▸ **ABOUT THIS EXERCISE**:
Lines with "pagination": please show every one of them from the listing below.

*** DATA UNDER STUDY Section Begins ***

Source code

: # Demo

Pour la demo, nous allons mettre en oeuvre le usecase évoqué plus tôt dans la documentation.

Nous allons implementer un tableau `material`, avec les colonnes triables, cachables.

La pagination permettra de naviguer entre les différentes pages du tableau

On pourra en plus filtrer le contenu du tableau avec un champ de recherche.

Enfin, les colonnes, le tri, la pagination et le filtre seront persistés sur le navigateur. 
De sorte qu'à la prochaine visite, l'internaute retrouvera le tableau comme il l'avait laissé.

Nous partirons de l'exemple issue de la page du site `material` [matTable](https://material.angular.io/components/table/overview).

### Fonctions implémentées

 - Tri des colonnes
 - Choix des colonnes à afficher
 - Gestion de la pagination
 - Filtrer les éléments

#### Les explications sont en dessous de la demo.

*** DATA UNDER STUDY Section Ends ***

▸ **THE ANSWER**:
La pagination permettra de naviguer entre les différentes pages du tableau
Enfin, les colonnes, le tri, la pagination et le filtre seront persistés sur le navigateur. 
 - Gestion de la pagination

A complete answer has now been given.